TASK DETAILS: In the listing below, print exactly the lines between the line holding "## How to play game?" and the line holding "https://bit.ly/2PJlt04", inclusive, and no more.

THE DATA:
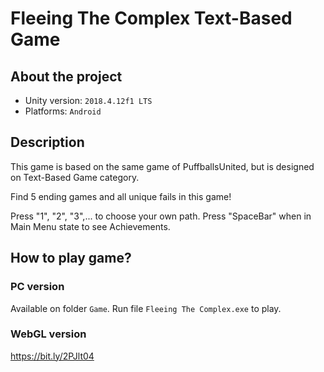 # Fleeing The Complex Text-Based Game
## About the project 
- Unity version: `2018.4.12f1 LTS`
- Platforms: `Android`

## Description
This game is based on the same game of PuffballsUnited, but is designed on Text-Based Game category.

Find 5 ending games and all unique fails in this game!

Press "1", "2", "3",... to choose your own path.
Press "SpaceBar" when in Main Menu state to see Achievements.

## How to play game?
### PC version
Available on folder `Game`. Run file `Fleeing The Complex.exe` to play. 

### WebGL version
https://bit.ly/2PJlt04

==

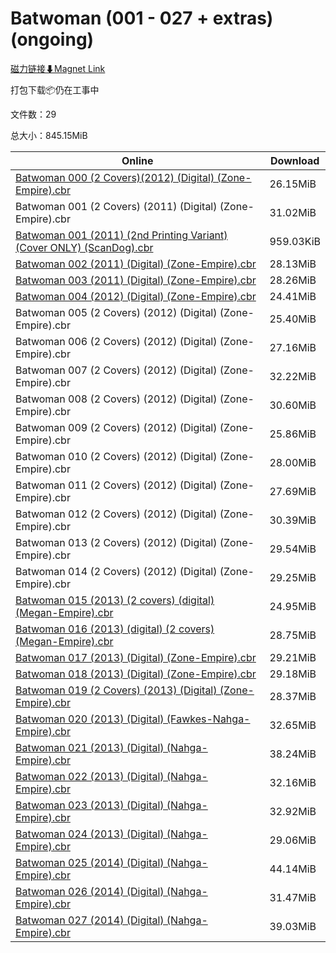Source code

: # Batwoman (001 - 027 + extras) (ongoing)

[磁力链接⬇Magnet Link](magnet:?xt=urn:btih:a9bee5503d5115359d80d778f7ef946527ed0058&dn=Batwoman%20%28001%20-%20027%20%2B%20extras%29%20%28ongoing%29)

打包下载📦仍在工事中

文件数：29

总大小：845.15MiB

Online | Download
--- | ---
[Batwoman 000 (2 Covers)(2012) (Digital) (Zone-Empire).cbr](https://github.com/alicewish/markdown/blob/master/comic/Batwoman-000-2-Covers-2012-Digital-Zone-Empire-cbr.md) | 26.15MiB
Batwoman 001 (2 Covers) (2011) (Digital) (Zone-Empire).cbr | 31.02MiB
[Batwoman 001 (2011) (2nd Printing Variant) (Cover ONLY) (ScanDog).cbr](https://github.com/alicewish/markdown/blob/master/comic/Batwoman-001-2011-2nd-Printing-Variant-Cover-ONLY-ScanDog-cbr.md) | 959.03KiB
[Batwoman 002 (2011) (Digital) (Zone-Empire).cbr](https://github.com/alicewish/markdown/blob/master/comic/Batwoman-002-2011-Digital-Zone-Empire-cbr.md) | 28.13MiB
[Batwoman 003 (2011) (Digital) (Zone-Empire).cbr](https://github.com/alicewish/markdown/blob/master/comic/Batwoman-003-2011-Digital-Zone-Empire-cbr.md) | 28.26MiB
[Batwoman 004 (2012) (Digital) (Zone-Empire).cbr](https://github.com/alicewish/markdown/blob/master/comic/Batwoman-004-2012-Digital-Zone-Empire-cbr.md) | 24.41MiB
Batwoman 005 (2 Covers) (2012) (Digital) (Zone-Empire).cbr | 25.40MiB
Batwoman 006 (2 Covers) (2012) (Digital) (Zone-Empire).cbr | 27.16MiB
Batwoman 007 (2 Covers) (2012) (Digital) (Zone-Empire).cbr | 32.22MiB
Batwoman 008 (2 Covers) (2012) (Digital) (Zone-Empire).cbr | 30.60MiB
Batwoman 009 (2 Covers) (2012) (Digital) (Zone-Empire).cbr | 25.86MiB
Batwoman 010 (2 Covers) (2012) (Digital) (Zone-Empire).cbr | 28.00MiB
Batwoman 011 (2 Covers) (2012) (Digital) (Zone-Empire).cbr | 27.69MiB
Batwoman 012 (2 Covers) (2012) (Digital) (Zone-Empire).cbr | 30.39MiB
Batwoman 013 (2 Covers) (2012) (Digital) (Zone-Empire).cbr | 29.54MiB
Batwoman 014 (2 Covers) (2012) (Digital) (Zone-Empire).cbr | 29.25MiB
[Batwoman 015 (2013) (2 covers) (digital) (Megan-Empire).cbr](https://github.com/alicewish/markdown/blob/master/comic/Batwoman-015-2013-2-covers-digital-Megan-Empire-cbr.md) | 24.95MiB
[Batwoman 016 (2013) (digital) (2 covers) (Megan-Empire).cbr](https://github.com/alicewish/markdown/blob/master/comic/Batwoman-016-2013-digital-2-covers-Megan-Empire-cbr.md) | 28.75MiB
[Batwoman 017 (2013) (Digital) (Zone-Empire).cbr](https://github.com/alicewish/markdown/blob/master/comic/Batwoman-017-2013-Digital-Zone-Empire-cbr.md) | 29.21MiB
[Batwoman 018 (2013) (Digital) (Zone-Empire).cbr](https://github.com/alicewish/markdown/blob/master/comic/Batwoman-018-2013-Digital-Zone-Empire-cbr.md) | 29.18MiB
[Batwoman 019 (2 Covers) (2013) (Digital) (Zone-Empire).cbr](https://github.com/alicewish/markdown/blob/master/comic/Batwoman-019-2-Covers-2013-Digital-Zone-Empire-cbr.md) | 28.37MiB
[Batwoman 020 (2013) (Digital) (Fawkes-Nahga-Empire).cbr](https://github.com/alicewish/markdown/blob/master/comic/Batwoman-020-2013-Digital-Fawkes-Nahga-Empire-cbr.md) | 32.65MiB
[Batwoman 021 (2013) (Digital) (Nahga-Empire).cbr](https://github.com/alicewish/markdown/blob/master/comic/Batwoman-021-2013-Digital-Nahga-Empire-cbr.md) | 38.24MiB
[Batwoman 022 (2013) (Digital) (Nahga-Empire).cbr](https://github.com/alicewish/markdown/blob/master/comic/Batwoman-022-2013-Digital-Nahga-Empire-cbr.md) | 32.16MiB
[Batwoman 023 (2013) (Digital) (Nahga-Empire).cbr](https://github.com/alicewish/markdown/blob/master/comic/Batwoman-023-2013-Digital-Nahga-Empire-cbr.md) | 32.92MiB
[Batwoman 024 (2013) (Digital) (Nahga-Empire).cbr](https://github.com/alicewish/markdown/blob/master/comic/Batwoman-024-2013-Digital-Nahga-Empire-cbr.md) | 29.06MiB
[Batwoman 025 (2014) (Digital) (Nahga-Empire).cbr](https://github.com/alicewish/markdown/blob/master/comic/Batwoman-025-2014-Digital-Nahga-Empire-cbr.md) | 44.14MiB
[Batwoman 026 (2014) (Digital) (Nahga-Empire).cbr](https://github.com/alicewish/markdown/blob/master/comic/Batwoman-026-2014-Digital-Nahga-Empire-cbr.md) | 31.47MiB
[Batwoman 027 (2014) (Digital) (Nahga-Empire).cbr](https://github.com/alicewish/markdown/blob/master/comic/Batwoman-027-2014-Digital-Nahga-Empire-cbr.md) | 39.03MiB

...

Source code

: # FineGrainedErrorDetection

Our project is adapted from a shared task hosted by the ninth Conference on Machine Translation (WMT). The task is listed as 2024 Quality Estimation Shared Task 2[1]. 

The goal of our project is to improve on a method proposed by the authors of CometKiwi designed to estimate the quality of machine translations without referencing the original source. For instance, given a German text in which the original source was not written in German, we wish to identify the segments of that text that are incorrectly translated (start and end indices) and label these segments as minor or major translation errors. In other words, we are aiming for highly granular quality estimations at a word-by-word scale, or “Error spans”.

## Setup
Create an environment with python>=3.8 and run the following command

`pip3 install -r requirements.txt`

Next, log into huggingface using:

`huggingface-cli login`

EXPECTED OUTPUT:
## How to play game?
### PC version
Available on folder `Game`. Run file `Fleeing The Complex.exe` to play. 

### WebGL version
https://bit.ly/2PJlt04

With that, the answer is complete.